Look into FFI. For sure this is used for incremental indexing, but not yet sure if that's used for the Initial Indexing
Let me know tomorrow which one is the most important me to dig deep into. I feel I want to continue with (2), even if it was with git checkout. I even got some go code works that checks out the code from Gitaly (edited) 


jprovaznik
jprovaznik  Today at 09:58
@Omar Qunsul
 I was thinking about following iterative steps:
start with simplest way to do initial indexing - your "step 2":  investigate if we can easily "git clone" the repo with Gitaly and store it in a tmp dir and use CLI (external command) to execute indexing.
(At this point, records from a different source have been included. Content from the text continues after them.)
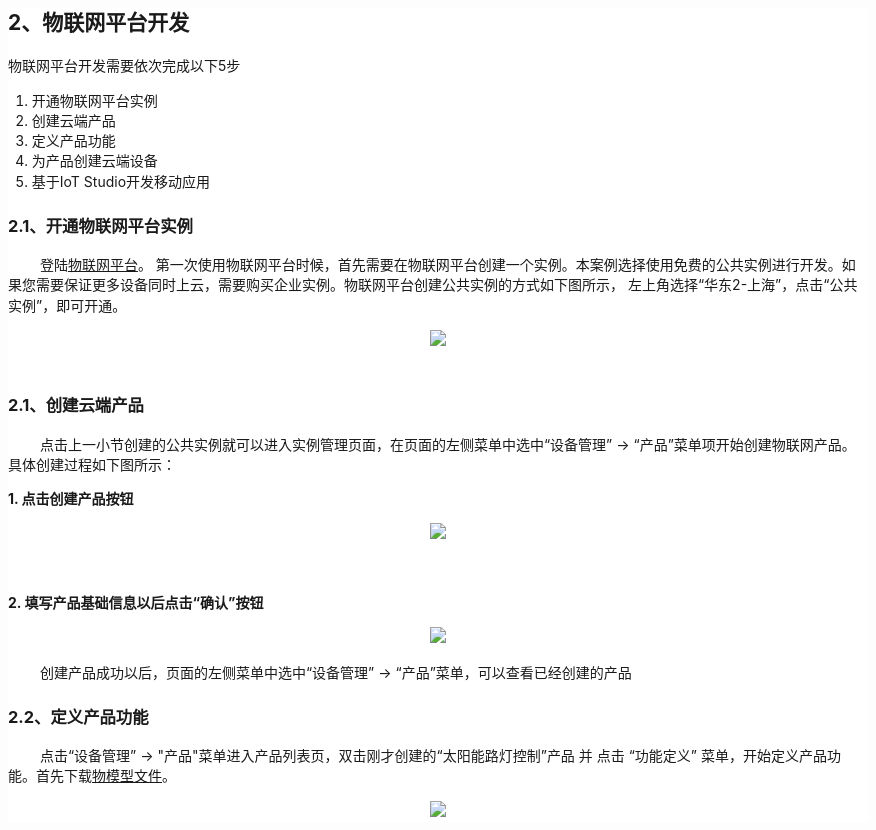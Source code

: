 
## 2、物联网平台开发

物联网平台开发需要依次完成以下5步
1. 开通物联网平台实例
2. 创建云端产品
3. 定义产品功能
4. 为产品创建云端设备
5. 基于IoT Studio开发移动应用

### 2.1、开通物联网平台实例
&emsp;&emsp;
登陆[物联网平台](https://iot.console.aliyun.com/lk/summary/new)。
第一次使用物联网平台时候，首先需要在物联网平台创建一个实例。本案例选择使用免费的公共实例进行开发。如果您需要保证更多设备同时上云，需要购买企业实例。物联网平台创建公共实例的方式如下图所示， 左上角选择“华东2-上海”，点击“公共实例”，即可开通。
<div align="center">
<img src=./../../../images/5_3_开通公共实例.png
 width=100%/>
</div>

<br>

### 2.1、创建云端产品
&emsp;&emsp;
点击上一小节创建的公共实例就可以进入实例管理页面，在页面的左侧菜单中选中“设备管理” -> “产品”菜单项开始创建物联网产品。具体创建过程如下图所示：


**1. 点击创建产品按钮**
<div align="center">
<img src=./../../../images/太阳能路灯监控/太阳能路灯监控-创建产品1.png
 width=100%/>
</div>

&emsp;&emsp;

**2. 填写产品基础信息以后点击“确认”按钮**

<div align="center">
<img src=./../../../images/太阳能路灯监控/太阳能路灯监控-创建产品2.png
 width=60%/>
</div>

&emsp;&emsp;
创建产品成功以后，页面的左侧菜单中选中“设备管理” -> “产品”菜单，可以查看已经创建的产品

### 2.2、定义产品功能

&emsp;&emsp;
点击“设备管理” -> "产品"菜单进入产品列表页，双击刚才创建的“太阳能路灯控制”产品 并 点击 “功能定义” 菜单，开始定义产品功能。首先下载[物模型文件](./link_platform/model.zip)。
<div align="center">
<img src=./../../../images/太阳能路灯监控/太阳能路灯监控-定义产品功能1.png width=90%>
</div>
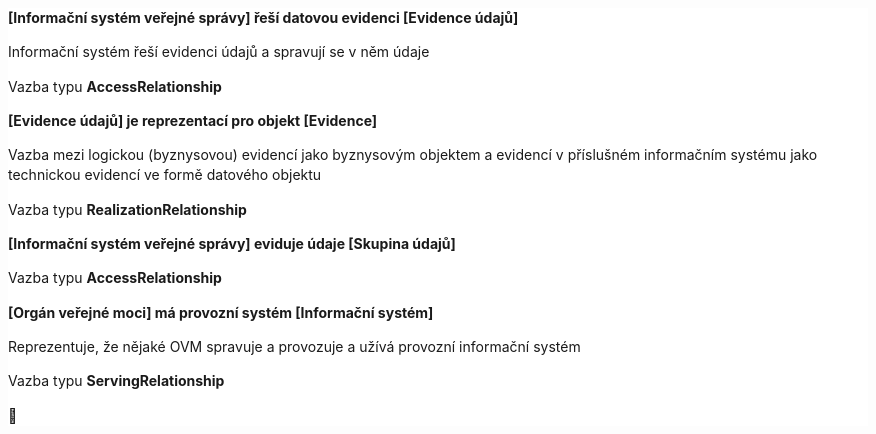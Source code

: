 


**[Informační systém veřejné správy] řeší datovou evidenci [Evidence údajů]**

Informační systém řeší evidenci údajů a spravují se v něm údaje

Vazba typu **AccessRelationship**





**[Evidence údajů] je reprezentací pro objekt [Evidence]**

Vazba mezi logickou (byznysovou) evidencí jako byznysovým objektem a evidencí v příslušném informačním systému jako technickou evidencí ve formě datového objektu

Vazba typu **RealizationRelationship**





**[Informační systém veřejné správy] eviduje údaje [Skupina údajů]**

Vazba typu **AccessRelationship**





**[Orgán veřejné moci] má provozní systém [Informační systém]**

Reprezentuje, že nějaké OVM spravuje a provozuje a užívá provozní informační systém

Vazba typu **ServingRelationship**


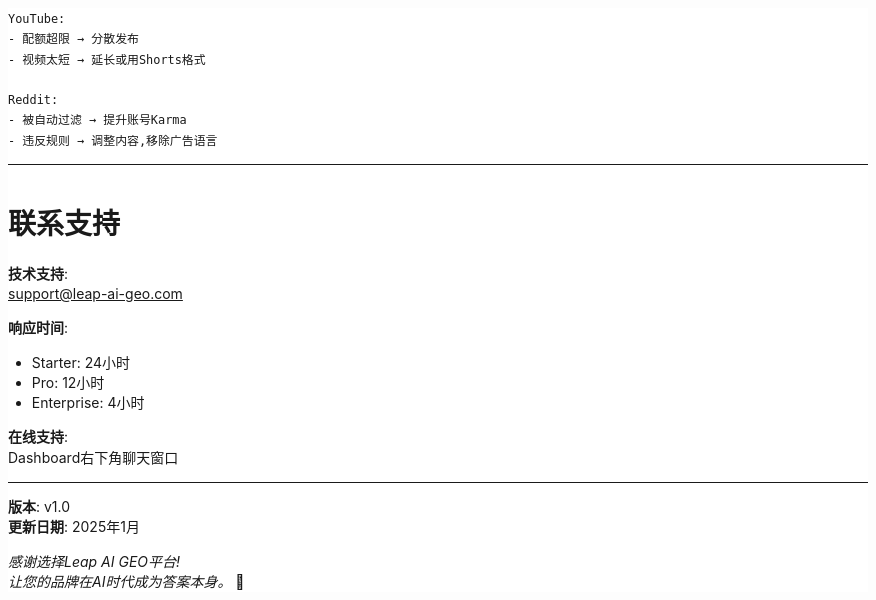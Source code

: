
 ```
YouTube:
- 配额超限 → 分散发布
- 视频太短 → 延长或用Shorts格式

Reddit:
- 被自动过滤 → 提升账号Karma
- 违反规则 → 调整内容,移除广告语言
```

---

# 联系支持

**技术支持**:  
support@leap-ai-geo.com

**响应时间**:
- Starter: 24小时
- Pro: 12小时
- Enterprise: 4小时

**在线支持**:  
Dashboard右下角聊天窗口

---

**版本**: v1.0  
**更新日期**: 2025年1月

*感谢选择Leap AI GEO平台!*  
*让您的品牌在AI时代成为答案本身。* 🚀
This is useful for testing the indexing and whole process locally and it makes sense to do as long as it's simple to implement it. 
@dgruzd
 mentioned that initial version of zoekt-indexer created copy of repo locally initially so it might be worth to check this in zoekt-indexer git commits (as similar logic to get repository would be reused).
Use FFI to call the indexer (instead of exec-ing external CLI command) - the whole repo would be still cloned to a tmp dir (done in step 1), but we wouldn't need another binary dependency (knowledge graph CLI). Also some work on zoekt-indexer side will be needed to make sure that knoeldge-graph indexer is built as part of zoekt-indexer build process
incremental updates - instead of doing "git clone" to store whole repo in tmp dir, get only changed files and use FFI to call the indexer (and pass changed files to the indexer as params in batches).
The end goal is step (3) - ideally we want to use FFI to call the indexer both for full indexing and incremental indexing. I assume full indexing would fetch changed files same way as in incremental indexing but we would just tell gitaly "give me all files changed from the first commit". If steps 1 or 2 would actually require significant amount of time, we can focus directly on step 3 because steps 1 and 2 make sense only if these are easy to implement. But I think that preparing FFI calling will not be straightforward. WDYT?


dgruzd
dgruzd  Today at 10:02
start with simplest way to do initial indexing - your "step 2":  investigate if we can easily "git clone" the repo with Gitaly and store it in a tmp dir and use CLI (external command) to execute indexing. This is useful for testing the indexing and whole process locally and it makes sense to do as long as it's simple to implement it. 
@dgruzd
 mentioned that initial version of zoekt-indexer created copy of repo locally initially so it might be worth to check this in zoekt-indexer git commits (as similar logic to get repository would be reused).
We no longer use this indexer. We don't even have git command available
10:03
The only option is to load the content of the files from Gitaly and write these to a temporary directory. That's why I was saying that it's a bit wasteful compared to using FFI straight away (my personal opinion, non-blocking)


jprovaznik
jprovaznik  Today at 10:24
I was hoping there would be a handy command for getting whole repo in gitaly directly (when using grpc - https://pkg.go.dev/gitlab.com/gitlab-org/gitaly@v1.87.0/proto/go/gitalypb) but maybe not. Then I wonder if it would still make sense to do it in two steps:
get all changed files in batches using gitaly (for full indexing we would fetch basically all files) and store them in tmp dir. Use CLI to call it on this dir
replace CLI with FFI
But I agree that trying to write to tmp dir might be waste of time if means more work. The main reason I'm still tempted to start with CLI is that I suspect that FFI call will not be trivial amount of work - aside of knowledge graph indexer work, there will be also work needed to incorporate this in zoekt-indexer building process. Also because knowledge graph indexer is in an early phase there is a risk of breaking this process. Also I think production readiness should be done first, or at least infra team should approve this FFI plan first before we include it in zoekt-indexer. WDYT?

GitLab
Knowledge Graph - Production Readiness (#132) · Issues · GitLab.com / GitLab Infrastructure Team / readiness · GitLab
Production Readiness This issue serves as a tracking issue to guide you through the readiness review. It's not the production readiness...
Author
Jan Provaznik
Assignee
Jan Provaznik


dgruzd
dgruzd  Today at 10:26
I actually don't think that FFI requires an infra team approval. If we build bindings correctly, it would be another go library from the indexer perspective


jprovaznik
jprovaznik  Today at 10:30
hm, true


jprovaznik
jprovaznik  Today at 10:38
Let's wait for 
@Omar Qunsul
's findings how much difficult it would be to do step 1

1

1

Edited Jun 26, 2025 by Jan Provaznik